◆ **Work instructions**
Search the material below for the word "article". Copy every line where it is found.

◆ **Information provided**

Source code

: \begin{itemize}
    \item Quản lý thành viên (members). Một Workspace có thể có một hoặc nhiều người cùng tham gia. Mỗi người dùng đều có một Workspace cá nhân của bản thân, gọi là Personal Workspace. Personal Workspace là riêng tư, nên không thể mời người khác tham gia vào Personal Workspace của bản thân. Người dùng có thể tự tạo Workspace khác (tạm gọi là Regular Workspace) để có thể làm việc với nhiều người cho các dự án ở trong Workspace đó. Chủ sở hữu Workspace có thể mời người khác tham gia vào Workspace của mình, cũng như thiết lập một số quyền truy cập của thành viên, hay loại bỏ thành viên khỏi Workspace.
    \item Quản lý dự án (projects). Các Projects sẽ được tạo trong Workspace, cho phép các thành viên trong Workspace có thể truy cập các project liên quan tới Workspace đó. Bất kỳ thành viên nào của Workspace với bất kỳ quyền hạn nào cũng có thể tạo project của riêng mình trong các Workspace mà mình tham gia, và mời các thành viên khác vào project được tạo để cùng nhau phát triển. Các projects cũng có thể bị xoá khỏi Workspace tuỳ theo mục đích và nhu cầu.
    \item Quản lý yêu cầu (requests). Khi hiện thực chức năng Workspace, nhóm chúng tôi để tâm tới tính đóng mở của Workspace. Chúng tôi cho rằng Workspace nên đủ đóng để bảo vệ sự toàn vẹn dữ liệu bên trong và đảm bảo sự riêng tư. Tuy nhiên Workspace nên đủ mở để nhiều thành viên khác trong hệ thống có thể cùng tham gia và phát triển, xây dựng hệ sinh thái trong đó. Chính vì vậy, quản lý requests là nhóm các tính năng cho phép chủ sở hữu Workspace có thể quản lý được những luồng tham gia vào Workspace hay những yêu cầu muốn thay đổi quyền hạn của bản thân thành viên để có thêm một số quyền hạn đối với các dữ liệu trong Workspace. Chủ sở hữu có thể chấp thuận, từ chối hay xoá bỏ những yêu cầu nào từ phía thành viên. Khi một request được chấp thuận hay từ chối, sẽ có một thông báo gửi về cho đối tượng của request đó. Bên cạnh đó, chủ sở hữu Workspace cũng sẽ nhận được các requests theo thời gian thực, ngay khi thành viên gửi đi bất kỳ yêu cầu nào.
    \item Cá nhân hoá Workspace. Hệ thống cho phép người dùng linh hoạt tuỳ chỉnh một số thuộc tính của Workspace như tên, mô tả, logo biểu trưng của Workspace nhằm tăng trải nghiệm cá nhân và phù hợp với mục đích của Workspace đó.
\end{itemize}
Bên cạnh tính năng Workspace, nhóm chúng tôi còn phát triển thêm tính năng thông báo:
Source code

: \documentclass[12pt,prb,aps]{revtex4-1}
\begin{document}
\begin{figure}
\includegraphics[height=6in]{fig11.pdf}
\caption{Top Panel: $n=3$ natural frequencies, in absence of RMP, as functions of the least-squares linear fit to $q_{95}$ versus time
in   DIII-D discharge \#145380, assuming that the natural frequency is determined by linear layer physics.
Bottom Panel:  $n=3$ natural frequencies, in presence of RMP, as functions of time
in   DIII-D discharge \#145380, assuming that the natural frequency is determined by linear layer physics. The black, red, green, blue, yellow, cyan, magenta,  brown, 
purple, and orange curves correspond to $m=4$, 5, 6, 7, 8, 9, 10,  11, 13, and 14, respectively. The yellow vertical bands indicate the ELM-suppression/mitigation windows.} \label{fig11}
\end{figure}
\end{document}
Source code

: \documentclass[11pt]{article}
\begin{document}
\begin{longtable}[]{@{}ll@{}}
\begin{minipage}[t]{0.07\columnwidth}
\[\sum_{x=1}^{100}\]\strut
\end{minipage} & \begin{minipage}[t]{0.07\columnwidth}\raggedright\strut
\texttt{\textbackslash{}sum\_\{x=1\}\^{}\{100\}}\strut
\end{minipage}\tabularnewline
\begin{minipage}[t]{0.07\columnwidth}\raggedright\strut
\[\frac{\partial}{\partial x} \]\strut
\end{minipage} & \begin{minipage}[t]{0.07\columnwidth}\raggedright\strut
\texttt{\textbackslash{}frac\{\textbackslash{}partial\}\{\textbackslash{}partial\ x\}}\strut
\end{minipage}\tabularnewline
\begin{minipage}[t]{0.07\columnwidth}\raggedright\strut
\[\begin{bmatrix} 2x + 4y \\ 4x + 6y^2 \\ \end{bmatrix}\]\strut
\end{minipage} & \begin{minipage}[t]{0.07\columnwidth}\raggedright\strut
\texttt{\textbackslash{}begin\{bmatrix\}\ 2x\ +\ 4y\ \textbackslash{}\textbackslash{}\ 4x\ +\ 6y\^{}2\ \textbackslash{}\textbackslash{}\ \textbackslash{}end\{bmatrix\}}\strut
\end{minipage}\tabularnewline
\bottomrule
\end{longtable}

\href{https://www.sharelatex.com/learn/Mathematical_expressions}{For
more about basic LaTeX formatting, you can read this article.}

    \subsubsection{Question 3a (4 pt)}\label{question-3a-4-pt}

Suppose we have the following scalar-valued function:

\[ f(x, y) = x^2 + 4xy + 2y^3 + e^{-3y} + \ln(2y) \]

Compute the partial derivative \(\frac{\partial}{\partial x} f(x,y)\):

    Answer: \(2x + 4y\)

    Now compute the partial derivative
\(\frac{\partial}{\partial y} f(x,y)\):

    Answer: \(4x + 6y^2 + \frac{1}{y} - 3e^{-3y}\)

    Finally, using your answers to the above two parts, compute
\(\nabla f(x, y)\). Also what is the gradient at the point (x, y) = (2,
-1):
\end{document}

◆ **Output for this task**
: \documentclass[11pt]{article}
more about basic LaTeX formatting, you can read this article.}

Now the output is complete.